Pero, si de poder mediático se trata, hay que estar atentos a la imagen que se está construyendo de Venezuela y Chávez a nivel internacional. Se habla de un “Narcoestado” y de un presidente provocador y defensor del terrorismo. No hay duda que ambas matrices de opinión forman parte de la estrategia político-militar del imperio y que se inscriben dentro de los posibles “argumentos” que Estados Unidos promovería y emplearía para ejecutar una intervención armada contra el país sudamericano, con el pretexto de detener y enjuiciar al líder de la revolución bolivariana. Es decir, una reedición combinada, en las condiciones actuales, de lo que se hizo con Panamá en 1989 e Irak después de septiembre de 2001.
El estallido de una guerra binacional entre Venezuela y Colombia es lo que Estados Unidos necesita. De ahí que no sea casual que un documento oficial de la fuerza aérea de los Estados Unidos sostenga que la base de Palanquero – ubicada en el puerto de Salgar, Cundinamarca– “aumentará nuestras capacidades de realizar una guerra expedita” y “garantizará la oportunidad para conducir operaciones de espectro completo por toda América del Sur”.
Por tanto, el hallazgo de 10 paramilitares colombianos sin vida en la ciudad venezolana de Táchira, el asesinato de dos efectivos de la Guardia Nacional de Venezuela en la frontera, la pesquisa de agentes de inteligencia de la DAS y la violación de espacio informático en los últimos días representan provocaciones que buscan un objetivo: desatar la guerra y responsabilizar de eso al gobierno de Chávez.
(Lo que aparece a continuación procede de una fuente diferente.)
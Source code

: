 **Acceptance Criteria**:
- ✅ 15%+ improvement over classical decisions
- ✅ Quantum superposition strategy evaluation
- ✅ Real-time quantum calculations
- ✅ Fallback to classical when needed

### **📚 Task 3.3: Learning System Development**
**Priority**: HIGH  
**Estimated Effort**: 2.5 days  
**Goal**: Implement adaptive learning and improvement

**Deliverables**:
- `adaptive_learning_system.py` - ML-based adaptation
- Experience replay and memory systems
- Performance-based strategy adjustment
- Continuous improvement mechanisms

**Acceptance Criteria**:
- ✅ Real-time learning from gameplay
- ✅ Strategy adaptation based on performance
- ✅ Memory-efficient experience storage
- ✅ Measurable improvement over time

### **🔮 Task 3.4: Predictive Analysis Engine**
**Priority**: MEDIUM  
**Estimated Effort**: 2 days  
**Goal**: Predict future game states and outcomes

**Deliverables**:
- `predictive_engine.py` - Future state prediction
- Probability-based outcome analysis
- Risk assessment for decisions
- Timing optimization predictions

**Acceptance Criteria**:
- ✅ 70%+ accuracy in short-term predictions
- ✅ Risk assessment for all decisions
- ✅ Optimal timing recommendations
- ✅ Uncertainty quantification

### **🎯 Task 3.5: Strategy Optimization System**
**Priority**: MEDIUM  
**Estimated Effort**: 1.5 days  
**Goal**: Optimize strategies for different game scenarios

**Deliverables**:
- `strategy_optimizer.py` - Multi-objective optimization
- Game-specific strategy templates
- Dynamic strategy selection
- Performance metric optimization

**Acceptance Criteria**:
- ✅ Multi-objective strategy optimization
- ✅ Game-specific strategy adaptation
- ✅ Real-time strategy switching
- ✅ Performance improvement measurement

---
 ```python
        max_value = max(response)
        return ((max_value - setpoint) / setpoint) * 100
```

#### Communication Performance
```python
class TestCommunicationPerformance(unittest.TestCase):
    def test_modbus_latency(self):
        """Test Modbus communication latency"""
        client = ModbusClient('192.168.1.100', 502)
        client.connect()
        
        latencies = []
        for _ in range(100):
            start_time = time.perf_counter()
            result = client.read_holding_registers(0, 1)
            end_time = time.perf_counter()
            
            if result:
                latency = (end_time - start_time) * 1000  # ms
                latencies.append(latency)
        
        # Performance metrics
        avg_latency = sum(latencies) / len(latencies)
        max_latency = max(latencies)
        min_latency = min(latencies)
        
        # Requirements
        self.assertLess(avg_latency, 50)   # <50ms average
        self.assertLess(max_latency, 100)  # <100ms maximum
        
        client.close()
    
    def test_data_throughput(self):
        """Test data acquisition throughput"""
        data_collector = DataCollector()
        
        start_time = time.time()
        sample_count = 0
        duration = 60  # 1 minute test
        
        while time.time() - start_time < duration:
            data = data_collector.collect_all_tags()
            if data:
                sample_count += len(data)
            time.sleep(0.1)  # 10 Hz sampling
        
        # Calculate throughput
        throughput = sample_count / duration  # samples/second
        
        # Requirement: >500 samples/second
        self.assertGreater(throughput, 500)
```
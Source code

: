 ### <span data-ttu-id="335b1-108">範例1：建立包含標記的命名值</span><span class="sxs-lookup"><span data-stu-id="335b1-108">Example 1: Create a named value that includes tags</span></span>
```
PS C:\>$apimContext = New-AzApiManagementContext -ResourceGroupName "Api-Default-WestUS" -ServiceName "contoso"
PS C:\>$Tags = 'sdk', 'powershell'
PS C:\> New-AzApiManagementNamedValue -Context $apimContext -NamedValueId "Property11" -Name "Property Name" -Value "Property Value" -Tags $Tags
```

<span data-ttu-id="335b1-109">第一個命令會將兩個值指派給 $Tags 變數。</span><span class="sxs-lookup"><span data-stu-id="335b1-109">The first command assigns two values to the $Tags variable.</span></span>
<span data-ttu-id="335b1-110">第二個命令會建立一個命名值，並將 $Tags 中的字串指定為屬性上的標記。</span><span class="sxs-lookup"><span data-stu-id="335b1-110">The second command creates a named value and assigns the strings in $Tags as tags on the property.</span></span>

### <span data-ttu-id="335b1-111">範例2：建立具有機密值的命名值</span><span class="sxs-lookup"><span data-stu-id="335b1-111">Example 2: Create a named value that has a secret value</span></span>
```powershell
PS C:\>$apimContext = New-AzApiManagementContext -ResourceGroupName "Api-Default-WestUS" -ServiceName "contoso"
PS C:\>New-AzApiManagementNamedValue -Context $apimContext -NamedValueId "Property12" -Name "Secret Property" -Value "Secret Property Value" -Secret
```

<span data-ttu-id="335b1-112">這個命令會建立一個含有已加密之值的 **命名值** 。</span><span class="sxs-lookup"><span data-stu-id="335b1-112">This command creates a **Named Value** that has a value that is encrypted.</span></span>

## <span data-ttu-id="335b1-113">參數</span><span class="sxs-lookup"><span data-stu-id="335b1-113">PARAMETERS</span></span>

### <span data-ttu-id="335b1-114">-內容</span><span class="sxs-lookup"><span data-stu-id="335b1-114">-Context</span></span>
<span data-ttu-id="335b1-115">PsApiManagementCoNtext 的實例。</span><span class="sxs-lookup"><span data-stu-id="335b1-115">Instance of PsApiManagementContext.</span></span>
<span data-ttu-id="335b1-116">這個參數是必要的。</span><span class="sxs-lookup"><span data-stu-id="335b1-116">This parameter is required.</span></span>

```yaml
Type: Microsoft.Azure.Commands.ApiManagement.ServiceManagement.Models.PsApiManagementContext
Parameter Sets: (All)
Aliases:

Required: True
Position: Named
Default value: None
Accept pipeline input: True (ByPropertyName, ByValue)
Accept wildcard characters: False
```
Los presidentes de los países miembros del ALBA están convencidos de lo que quiere el imperio. Hugo Chávez ha señalado: “tenemos que evitar una guerra entre Colombia y Venezuela, tenemos que evitar a nuestros pueblos una tragedia mayor”. Rafael Correa ha sostenido: “quieren dividirnos para provocar una guerra en América Latina”. Evo Morales ha sostenido que Estados Unidos fomenta el terrorismo y el narcotráfico en Colombia para justificar una agresión permanente y Alvaro García Linera, el vice, ha sentenciado que la instalación de bases militares “es una invasión a Latinoamérica”.
La reacción de los gobiernos, pueblos y organizaciones sociales y de derechos humanos no es una exageración. Con guerra en Sudamérica, Estados Unidos logra varias cosas: incorpora un elemento de reactivación de su economía (la confrontación es un instrumento para asegurar equilibrios en momentos de crisis en el ciclo de rotación del capital), tensiona la región, desplaza el centro de los conflictos al sur, produce nuevos alineamientos y sienta las bases para la reversión de los procesos de cambio. Quizá sea bueno terminar como se empezó este artículo. Spykman, quien en su libro “Estados Unidos frente al mundo” escribió: "La guerra es la situación normal en las relaciones internacionales y la paz es sólo un armisticio entre la guerra que pasó y la que viene"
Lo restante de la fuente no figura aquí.